━━━━━ SOURCE RECORDS ━━━━━

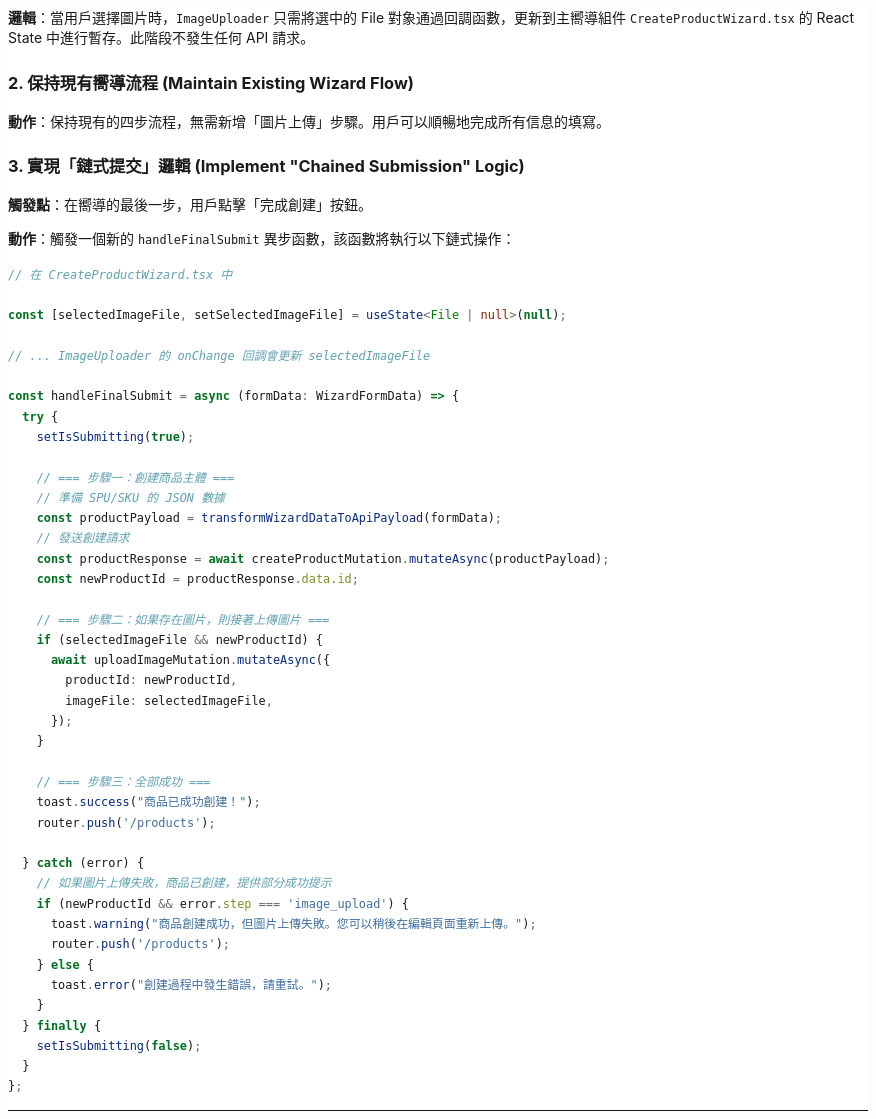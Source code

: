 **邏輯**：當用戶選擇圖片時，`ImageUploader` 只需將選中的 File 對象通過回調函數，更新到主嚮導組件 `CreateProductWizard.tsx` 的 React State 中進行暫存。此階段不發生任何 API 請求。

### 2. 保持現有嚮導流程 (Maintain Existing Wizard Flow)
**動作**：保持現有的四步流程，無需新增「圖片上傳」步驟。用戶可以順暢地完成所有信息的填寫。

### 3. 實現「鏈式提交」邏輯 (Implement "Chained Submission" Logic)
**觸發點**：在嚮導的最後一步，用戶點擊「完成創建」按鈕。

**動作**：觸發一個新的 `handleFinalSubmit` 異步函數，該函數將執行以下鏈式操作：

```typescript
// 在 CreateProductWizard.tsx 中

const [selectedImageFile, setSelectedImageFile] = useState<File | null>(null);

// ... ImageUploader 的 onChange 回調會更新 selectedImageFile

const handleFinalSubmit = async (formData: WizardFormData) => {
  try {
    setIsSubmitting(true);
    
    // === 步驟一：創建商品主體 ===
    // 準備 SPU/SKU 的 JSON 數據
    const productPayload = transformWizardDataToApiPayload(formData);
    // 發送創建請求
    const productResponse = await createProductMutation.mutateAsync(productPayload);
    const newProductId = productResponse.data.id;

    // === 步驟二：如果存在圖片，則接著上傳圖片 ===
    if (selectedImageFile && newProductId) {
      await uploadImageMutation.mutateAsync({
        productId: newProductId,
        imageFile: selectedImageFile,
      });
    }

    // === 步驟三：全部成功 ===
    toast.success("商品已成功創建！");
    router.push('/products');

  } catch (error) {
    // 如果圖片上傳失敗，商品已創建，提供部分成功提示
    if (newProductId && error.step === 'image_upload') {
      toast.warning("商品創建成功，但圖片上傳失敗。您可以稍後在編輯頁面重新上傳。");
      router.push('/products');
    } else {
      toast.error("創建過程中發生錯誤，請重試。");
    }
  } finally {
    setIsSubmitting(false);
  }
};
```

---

━━━━━

ACTIVITY: Leave out the images and copy all remaining data word for word.

ANSWER TO THE PROBLEM:
Source code

: **邏輯**：當用戶選擇圖片時，`ImageUploader` 只需將選中的 File 對象通過回調函數，更新到主嚮導組件 `CreateProductWizard.tsx` 的 React State 中進行暫存。此階段不發生任何 API 請求。

### 2. 保持現有嚮導流程 (Maintain Existing Wizard Flow)
**動作**：保持現有的四步流程，無需新增「圖片上傳」步驟。用戶可以順暢地完成所有信息的填寫。

### 3. 實現「鏈式提交」邏輯 (Implement "Chained Submission" Logic)
**觸發點**：在嚮導的最後一步，用戶點擊「完成創建」按鈕。

**動作**：觸發一個新的 `handleFinalSubmit` 異步函數，該函數將執行以下鏈式操作：

```typescript
// 在 CreateProductWizard.tsx 中

const [selectedImageFile, setSelectedImageFile] = useState<File | null>(null);

// ... ImageUploader 的 onChange 回調會更新 selectedImageFile

const handleFinalSubmit = async (formData: WizardFormData) => {
  try {
    setIsSubmitting(true);
    
    // === 步驟一：創建商品主體 ===
    // 準備 SPU/SKU 的 JSON 數據
    const productPayload = transformWizardDataToApiPayload(formData);
    // 發送創建請求
    const productResponse = await createProductMutation.mutateAsync(productPayload);
    const newProductId = productResponse.data.id;

    // === 步驟二：如果存在圖片，則接著上傳圖片 ===
    if (selectedImageFile && newProductId) {
      await uploadImageMutation.mutateAsync({
        productId: newProductId,
        imageFile: selectedImageFile,
      });
    }

    // === 步驟三：全部成功 ===
    toast.success("商品已成功創建！");
    router.push('/products');

  } catch (error) {
    // 如果圖片上傳失敗，商品已創建，提供部分成功提示
    if (newProductId && error.step === 'image_upload') {
      toast.warning("商品創建成功，但圖片上傳失敗。您可以稍後在編輯頁面重新上傳。");
      router.push('/products');
    } else {
      toast.error("創建過程中發生錯誤，請重試。");
    }
  } finally {
    setIsSubmitting(false);
  }
};
```

---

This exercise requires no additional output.